Start of Block
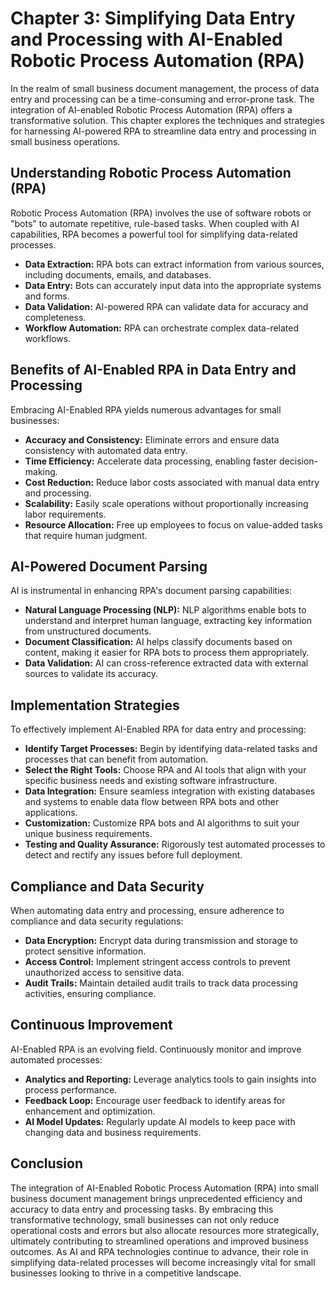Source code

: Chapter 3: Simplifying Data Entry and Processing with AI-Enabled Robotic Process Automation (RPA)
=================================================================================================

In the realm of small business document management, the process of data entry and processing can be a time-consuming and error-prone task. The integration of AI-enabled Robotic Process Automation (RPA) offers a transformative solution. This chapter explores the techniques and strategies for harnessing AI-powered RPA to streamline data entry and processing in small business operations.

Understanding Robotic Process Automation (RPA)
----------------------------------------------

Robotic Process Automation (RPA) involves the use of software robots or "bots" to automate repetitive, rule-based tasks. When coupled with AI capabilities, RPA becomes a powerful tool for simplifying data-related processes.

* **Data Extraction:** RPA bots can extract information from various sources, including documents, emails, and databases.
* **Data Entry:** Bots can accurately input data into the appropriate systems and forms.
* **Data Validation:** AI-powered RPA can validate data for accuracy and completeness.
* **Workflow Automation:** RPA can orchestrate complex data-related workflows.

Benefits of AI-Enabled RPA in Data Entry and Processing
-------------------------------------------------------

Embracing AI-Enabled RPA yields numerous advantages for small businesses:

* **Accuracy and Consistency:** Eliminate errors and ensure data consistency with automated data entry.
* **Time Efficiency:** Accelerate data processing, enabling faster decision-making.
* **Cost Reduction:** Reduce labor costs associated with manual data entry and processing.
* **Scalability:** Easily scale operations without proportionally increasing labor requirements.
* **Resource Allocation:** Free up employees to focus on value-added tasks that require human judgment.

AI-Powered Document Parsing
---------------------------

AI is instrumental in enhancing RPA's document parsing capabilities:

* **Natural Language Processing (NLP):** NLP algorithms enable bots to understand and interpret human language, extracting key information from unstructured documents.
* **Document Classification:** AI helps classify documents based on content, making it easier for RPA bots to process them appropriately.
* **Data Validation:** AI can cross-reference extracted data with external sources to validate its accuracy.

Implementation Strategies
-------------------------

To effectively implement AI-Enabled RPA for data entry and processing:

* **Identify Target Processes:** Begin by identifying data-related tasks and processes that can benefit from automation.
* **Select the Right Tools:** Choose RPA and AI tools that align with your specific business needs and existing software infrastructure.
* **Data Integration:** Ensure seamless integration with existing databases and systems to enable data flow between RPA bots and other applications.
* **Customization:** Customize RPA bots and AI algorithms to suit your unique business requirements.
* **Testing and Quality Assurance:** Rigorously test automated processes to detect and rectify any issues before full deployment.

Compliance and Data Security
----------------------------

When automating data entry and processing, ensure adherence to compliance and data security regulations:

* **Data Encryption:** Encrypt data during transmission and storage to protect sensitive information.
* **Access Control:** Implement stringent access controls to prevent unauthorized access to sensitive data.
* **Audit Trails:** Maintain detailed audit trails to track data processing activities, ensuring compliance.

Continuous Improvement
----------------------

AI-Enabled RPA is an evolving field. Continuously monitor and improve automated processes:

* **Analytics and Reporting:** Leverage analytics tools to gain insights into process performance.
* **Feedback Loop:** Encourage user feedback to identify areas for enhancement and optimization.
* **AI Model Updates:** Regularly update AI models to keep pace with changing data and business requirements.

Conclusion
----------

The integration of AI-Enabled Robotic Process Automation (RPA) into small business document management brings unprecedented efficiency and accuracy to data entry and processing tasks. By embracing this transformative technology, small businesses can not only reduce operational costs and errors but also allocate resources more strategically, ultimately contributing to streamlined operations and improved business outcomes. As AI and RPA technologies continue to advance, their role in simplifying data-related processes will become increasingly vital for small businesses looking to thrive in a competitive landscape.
End of Block
Start of Block
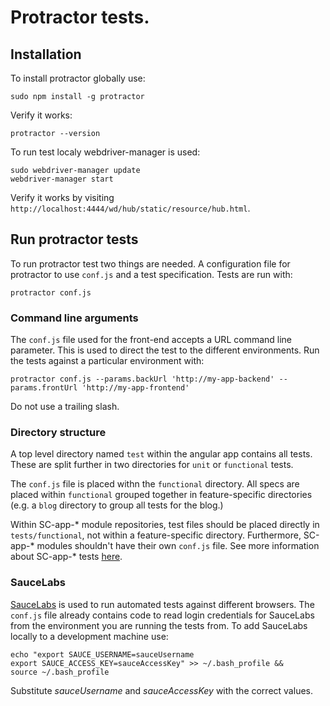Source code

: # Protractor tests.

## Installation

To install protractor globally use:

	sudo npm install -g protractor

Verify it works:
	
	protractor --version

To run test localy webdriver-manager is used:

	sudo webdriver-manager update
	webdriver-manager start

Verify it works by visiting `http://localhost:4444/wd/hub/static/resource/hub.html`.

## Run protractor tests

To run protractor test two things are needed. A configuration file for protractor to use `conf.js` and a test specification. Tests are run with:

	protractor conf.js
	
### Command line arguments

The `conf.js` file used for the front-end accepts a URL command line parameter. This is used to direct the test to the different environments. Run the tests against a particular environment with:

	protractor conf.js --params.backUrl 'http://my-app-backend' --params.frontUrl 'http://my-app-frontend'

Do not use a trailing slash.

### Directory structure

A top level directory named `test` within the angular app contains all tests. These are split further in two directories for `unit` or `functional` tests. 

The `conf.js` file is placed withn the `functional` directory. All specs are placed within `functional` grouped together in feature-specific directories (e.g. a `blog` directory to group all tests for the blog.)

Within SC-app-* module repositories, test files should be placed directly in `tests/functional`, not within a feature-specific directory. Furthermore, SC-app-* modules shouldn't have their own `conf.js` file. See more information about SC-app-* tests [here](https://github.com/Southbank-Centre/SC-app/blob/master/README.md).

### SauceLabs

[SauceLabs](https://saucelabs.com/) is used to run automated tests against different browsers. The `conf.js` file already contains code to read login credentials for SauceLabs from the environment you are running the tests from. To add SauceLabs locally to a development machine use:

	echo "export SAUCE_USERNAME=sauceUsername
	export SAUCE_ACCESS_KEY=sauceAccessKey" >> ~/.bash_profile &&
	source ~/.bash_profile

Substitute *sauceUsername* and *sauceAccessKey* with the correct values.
End of Block
Task description
Line count for the string "Verify": give the number of lines in the listing that hold it, with no other output.

Reply
2